It seems there is huge pressure that comes with being :
1) AAA 2)Exclusive 3)New IP
It seems there is a sort of crack down on what the developers tried to achieve with this game.
If this were an indie/budget title it wouldn't get nearly as much flame but could actually be praised to the heavens.
Journey,the walking dead,gone home were all such games that are championed for being different.
The Order's status entailed a lot of expectations.A strict definition of what constitutes a game is being artificially applied in full force here.
It needed to be long,beefy and with a support of multitudes of online modes.It needed to be a "hardcore game".
I don't think there is anything wrong with a game being focused on sheer audio/visual beauty.Part of the enjoyment of art is simply taking everything in and appreciating it for what is.There doesn't need to be a consumerist view when evaluating everything that pertains to art.
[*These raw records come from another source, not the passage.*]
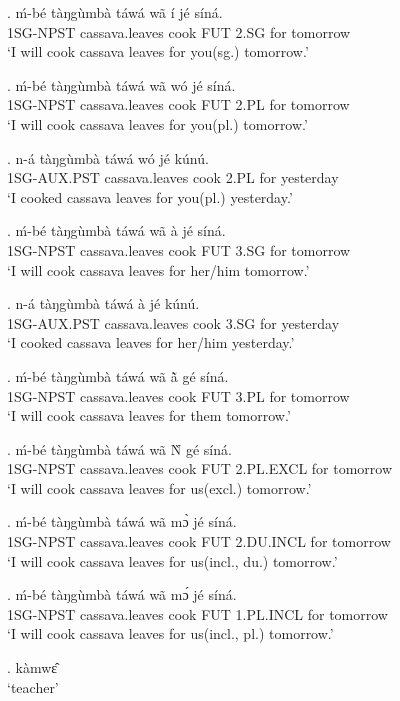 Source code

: \documentclass{assets/fieldnotes}
\begin{document}
\exg. ḿ-bé tàŋgùmbà táwá wã í jé síná.\\
    1SG-NPST cassava.leaves cook FUT 2.SG for tomorrow\\
    `I will cook cassava leaves for you(sg.) tomorrow.'

\exg. ḿ-bé tàŋgùmbà táwá wã wó jé síná.\\
    1SG-NPST cassava.leaves cook FUT 2.PL for tomorrow\\
    `I will cook cassava leaves for you(pl.) tomorrow.'

\exg. n-á tàŋgùmbà táwá wó jé kúnú.\\
    1SG-AUX.PST cassava.leaves cook 2.PL for yesterday\\
    `I cooked cassava leaves for you(pl.) yesterday.'

\exg. ḿ-bé tàŋgùmbà táwá wã à jé síná.\\
    1SG-NPST cassava.leaves cook FUT 3.SG for tomorrow\\
    `I will cook cassava leaves for her/him tomorrow.'

\exg. n-á tàŋgùmbà táwá à jé kúnú.\\
    1SG-AUX.PST cassava.leaves cook 3.SG for yesterday\\
    `I cooked cassava leaves for her/him yesterday.'

\exg. ḿ-bé tàŋgùmbà táwá wã à̃ gé síná.\\
    1SG-NPST cassava.leaves cook FUT 3.PL for tomorrow\\
    `I will cook cassava leaves for them tomorrow.' \label{3PL beneficiary}

\exg. ḿ-bé tàŋgùmbà táwá wã Ǹ gé síná.\\
    1SG-NPST cassava.leaves cook FUT 2.PL.EXCL for tomorrow\\
    `I will cook cassava leaves for us(excl.) tomorrow.'

\exg. ḿ-bé tàŋgùmbà táwá wã mɔ̀ jé síná.\\
    1SG-NPST cassava.leaves cook FUT 2.DU.INCL for tomorrow\\
    `I will cook cassava leaves for us(incl., du.) tomorrow.'

\exg. ḿ-bé tàŋgùmbà táwá wã mɔ́ jé síná.\\
    1SG-NPST cassava.leaves cook FUT 1.PL.INCL for tomorrow\\
    `I will cook cassava leaves for us(incl., pl.) tomorrow.'

\ex. kàmwɛ̂\\
    `teacher'
\end{document}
We really need to get this out of the way: journalists are not reviewing the Order poorly because it does things
differently. There are games that do things differently, even things the Order does, even games that came out for $60, even games that were short, cinematic experiences, that were not nearly as trashed.
The actual reviews outline their problems with the game. Let's just go through some of them.
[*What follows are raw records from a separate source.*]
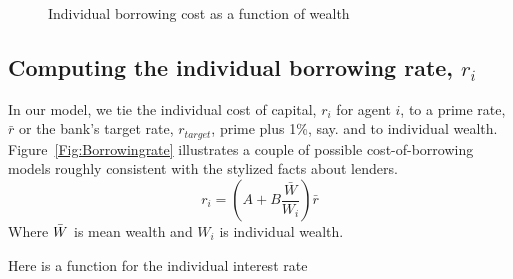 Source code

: \begin{figure}
\caption{Individual borrowing cost as a function of wealth}
 \label{Fig:Borrowingratio}
\end{figure}



\subsection{Computing the individual borrowing rate, $r_i$}
In our model, we  tie the individual cost of capital,  $r_i$ for agent $i$, to a prime rate, $\bar r$ or the bank's target rate, $r_{target}$, prime plus 1\%, say. and to individual wealth. Figure~\ref{Fig:Borrowingrate} illustrates a couple of possible  cost-of-borrowing models roughly consistent  with the stylized facts about lenders. 
 \[ r_i = (A + B \frac{\bar{W}}{W_i})\bar r\]
Where $\Bar{W}$ is mean wealth and $W_i$ is individual wealth. 


Here is a function for  the individual interest rate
For example, Ready at Dawn chose to use a very close over the shoulder view during gameplay. While it makes the game feel more intimate, this camera location can be problematic during combat scenarios, obscuring your visibility.
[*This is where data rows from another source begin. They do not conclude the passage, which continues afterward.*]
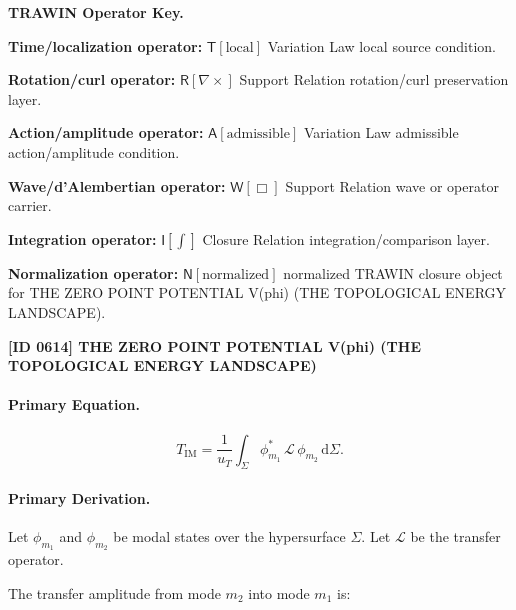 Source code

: \par\vspace{0.45\baselineskip}
\noindent\begin{minipage}[t]{\linewidth}
\begingroup
\small
\raggedright
\textbf{TRAWIN Operator Key.}\par
\noindent\textbf{Time/localization operator:} $\mathsf{T}\!\left[\mathrm{local}\right]$ Variation Law local source condition.\par
\noindent\textbf{Rotation/curl operator:} $\mathsf{R}\!\left[\nabla\times\right]$ Support Relation rotation/curl preservation layer.\par
\noindent\textbf{Action/amplitude operator:} $\mathsf{A}\!\left[\mathrm{admissible}\right]$ Variation Law admissible action/amplitude condition.\par
\noindent\textbf{Wave/d'Alembertian operator:} $\mathsf{W}\!\left[\Box\right]$ Support Relation wave or operator carrier.\par
\noindent\textbf{Integration operator:} $\mathsf{I}\!\left[\int\right]$ Closure Relation integration/comparison layer.\par
\noindent\textbf{Normalization operator:} $\mathsf{N}\!\left[\mathrm{normalized}\right]$ normalized TRAWIN closure object for THE ZERO POINT POTENTIAL V(phi) (THE TOPOLOGICAL ENERGY LANDSCAPE).\par
\endgroup
\end{minipage}

\clearpage
\noindent\textbf{[ID 0614] THE ZERO POINT POTENTIAL V(phi) (THE TOPOLOGICAL ENERGY LANDSCAPE)}\par
\vspace{0.35em}
\paragraph{Primary Equation.}
\begin{equation}
T_{\mathrm{IM}}
=
\frac{1}{u_T}
\int_{\Sigma}
\phi_{m_1}^{*}
\,\mathcal{L}\,
\phi_{m_2}
\,\mathrm{d}\Sigma .
\end{equation}

\paragraph{Primary Derivation.}
Let $\phi_{m_1}$ and $\phi_{m_2}$ be modal states over the hypersurface $\Sigma$.  
Let $\mathcal{L}$ be the transfer operator.

The transfer amplitude from mode $m_2$ into mode $m_1$ is:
Despite the fantasy underpinnings, you only ever come across human adversaries during the shooter sections - and, thanks to a quirk in the story that's never satisfyingly resolved, they're all cockneys and Irishmen who wear bowler hats while exclaiming 'Cor, blimey' (I kid you not) as they're grazed by your bullets. Later, in the tradition of many third-person shooters, some of the more stubborn foot-soldiers find metal hats to wear.
And though these sequences are certainly interactive, The Order: 1886 does little to elevate them beyond their most basic elements. The encounters in which you actually fight the monsters that are billed as such a large part of the game are dwarfed by those in which youre simply whack-a-mole shooting goons. I lost count of the times I traded small-arms fire with waves of hapless guards and fodder until an ally says Thats all of them, and it was time to move on.
That said, it telegraphs its third act badly, and also gives each main character a magical health drink that revives them from almost any injury: pretty much the only thing that gets killed here is the tension.
And so forth.
This isn't "I am reviewing Football Manager and I can't even directly control the quarterback, 3/10." This is reviews saying that they did not find what was there engaging. We can agree that the third-person shooter parts are, you know, third-person shooter parts, right? Why, then, do they still do things that were oldhat by the middle of last generation? The precedence is there to follow, it's not a lack of innovation, it's a lack of ignoring established solutions.
This narrative that the media is out to get games that aren't a certain type, or as you put it
It needed to be long,beefy and with a support of multitudes of online modes.It needed to be a "hardcore game".
is
madness. Shadows of Mordor was short and with no online multiplayer, it won Game of the Year in a ton of places. Long, beefy games like Destiny did not and were mostly panned. The Walking Dead was hailed as a revolution in game design and sweeped awards left and right, it is none of what you described. It's more like The Order than you would probably like to admit, but it doesn't fall down on its execution.
Gaming community, I am begging you, move off the idea that because someone disagrees with you, it is either because they are incompetent or have an agenda that leads to the ruination of all video games. Some people are clearly crazy, some people walk into biases, there is not a systematic institution in place to trash the game you happen to be hyped for at that specific moment. The Order is not being reviewed poorly because the point was missed, the point was just dull.